- [Stored data entries]
'''
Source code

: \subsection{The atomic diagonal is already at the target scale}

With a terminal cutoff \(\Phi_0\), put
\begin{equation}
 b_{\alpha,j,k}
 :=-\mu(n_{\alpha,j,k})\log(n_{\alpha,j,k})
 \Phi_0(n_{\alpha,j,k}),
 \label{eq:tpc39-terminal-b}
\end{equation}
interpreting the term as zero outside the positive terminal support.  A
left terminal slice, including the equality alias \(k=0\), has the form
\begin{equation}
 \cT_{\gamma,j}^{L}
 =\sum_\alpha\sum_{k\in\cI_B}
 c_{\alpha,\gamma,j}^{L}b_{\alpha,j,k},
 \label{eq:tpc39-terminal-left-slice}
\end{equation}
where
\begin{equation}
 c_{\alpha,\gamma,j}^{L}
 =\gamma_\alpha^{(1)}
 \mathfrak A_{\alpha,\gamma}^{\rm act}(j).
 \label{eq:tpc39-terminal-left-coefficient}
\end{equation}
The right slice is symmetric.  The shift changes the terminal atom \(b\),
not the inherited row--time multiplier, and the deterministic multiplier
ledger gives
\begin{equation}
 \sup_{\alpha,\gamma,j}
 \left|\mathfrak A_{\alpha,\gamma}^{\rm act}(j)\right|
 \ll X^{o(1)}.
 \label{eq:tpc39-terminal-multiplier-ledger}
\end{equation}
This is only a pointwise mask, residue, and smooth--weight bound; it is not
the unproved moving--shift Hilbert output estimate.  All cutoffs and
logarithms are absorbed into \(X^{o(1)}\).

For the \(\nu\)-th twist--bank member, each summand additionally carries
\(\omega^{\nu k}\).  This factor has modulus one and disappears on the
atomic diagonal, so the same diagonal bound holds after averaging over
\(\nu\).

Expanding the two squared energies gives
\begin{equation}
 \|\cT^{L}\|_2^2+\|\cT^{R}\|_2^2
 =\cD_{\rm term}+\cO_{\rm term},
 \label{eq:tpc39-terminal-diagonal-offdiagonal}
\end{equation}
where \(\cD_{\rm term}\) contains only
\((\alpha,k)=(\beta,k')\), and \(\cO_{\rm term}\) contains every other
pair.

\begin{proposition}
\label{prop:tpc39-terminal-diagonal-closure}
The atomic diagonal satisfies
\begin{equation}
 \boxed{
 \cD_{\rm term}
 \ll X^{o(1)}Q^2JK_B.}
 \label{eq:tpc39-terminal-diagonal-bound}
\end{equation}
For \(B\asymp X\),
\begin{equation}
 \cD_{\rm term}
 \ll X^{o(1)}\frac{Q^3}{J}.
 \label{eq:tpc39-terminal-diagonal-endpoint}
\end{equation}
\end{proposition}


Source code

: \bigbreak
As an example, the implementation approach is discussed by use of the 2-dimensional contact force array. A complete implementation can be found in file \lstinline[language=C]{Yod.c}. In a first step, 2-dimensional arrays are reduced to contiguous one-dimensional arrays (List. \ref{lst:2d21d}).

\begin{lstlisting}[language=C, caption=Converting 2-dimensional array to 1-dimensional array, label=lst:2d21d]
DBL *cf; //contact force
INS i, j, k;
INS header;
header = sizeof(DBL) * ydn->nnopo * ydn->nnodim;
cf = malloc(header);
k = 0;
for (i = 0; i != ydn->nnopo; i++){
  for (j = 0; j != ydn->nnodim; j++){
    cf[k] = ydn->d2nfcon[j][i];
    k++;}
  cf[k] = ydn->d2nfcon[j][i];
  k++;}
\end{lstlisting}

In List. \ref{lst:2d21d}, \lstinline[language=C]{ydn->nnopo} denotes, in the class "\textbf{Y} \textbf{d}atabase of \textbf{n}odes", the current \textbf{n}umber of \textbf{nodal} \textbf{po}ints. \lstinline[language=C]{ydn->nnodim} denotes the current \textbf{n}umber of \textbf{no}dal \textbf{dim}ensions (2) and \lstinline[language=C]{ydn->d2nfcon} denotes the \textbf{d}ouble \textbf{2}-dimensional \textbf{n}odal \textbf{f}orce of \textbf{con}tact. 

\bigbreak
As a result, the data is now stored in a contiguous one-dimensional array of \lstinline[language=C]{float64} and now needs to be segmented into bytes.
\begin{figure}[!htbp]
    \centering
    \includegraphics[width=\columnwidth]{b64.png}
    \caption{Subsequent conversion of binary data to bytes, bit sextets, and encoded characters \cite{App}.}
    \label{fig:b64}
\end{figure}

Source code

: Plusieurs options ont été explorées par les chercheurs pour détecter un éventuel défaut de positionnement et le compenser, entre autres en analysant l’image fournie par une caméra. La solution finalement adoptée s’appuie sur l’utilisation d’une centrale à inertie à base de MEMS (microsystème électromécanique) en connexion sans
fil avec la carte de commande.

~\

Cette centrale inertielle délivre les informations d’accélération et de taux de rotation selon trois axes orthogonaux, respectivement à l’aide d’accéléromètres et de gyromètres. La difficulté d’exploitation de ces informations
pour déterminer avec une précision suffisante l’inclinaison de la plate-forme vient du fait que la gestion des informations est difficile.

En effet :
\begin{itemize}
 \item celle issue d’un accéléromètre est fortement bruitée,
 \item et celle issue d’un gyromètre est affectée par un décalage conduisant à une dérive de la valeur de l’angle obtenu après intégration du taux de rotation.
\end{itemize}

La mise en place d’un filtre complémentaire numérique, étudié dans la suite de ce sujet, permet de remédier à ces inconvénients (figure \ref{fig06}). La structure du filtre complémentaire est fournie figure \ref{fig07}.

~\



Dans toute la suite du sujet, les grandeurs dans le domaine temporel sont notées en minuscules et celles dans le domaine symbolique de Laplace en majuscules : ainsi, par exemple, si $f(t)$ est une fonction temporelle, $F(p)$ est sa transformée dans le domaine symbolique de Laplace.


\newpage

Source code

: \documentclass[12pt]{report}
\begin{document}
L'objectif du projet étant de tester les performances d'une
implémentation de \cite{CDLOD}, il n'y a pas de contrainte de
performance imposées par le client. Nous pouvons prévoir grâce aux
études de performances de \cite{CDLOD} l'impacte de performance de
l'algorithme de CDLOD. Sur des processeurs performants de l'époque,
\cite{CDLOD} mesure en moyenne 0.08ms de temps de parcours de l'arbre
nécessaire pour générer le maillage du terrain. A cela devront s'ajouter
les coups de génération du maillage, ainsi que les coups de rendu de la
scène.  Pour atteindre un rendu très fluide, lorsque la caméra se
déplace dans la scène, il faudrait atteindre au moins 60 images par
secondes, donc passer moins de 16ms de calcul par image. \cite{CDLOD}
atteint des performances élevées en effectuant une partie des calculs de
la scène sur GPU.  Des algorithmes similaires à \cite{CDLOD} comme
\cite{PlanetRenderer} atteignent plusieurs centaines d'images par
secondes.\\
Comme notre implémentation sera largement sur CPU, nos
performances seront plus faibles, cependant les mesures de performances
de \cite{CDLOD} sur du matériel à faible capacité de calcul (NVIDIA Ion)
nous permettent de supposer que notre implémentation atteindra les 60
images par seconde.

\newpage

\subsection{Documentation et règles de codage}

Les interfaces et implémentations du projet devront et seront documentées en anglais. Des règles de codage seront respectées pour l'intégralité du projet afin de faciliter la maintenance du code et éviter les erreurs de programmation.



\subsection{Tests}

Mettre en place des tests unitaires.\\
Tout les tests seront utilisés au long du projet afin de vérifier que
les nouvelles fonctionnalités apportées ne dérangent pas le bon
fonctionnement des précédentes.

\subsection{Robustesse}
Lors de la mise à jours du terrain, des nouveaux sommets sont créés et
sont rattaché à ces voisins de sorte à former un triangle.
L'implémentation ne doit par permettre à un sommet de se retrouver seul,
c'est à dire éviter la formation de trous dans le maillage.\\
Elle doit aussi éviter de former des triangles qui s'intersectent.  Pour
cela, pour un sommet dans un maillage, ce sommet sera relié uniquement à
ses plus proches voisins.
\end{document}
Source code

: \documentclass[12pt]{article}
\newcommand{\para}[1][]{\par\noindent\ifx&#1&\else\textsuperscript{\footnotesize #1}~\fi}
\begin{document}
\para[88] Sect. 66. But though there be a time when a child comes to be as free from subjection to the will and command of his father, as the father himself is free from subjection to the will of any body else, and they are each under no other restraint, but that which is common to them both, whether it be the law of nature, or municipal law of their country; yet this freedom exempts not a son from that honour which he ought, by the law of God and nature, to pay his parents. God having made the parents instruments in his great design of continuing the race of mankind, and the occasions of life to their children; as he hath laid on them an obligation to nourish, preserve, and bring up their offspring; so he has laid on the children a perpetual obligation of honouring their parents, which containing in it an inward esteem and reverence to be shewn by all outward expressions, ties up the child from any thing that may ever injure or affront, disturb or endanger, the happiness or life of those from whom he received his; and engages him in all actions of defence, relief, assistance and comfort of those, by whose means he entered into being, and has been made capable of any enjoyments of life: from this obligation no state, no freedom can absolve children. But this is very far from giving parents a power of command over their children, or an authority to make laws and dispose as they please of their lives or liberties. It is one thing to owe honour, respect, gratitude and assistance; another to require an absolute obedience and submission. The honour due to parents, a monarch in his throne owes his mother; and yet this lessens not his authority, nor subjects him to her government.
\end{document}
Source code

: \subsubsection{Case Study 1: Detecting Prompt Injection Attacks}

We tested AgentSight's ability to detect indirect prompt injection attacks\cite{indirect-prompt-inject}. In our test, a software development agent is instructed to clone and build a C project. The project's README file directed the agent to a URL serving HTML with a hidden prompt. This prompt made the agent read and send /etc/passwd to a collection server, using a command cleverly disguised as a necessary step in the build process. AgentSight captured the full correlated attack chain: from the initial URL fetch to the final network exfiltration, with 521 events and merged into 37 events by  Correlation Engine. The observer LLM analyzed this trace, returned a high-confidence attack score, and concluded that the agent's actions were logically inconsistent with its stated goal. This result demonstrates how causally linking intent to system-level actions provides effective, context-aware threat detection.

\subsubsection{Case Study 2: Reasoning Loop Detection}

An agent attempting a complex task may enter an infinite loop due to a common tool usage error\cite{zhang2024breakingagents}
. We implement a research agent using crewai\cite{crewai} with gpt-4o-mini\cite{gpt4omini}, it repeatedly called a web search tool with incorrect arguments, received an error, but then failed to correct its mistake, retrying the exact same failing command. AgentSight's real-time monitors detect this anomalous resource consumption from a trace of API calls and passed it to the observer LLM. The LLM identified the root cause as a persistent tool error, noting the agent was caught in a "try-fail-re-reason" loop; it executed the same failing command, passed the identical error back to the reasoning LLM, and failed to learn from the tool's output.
'''
- [Task item]
Please tally the lines of the entries that hold "contains" and give only the resulting number.

- [Solution to this problem]
2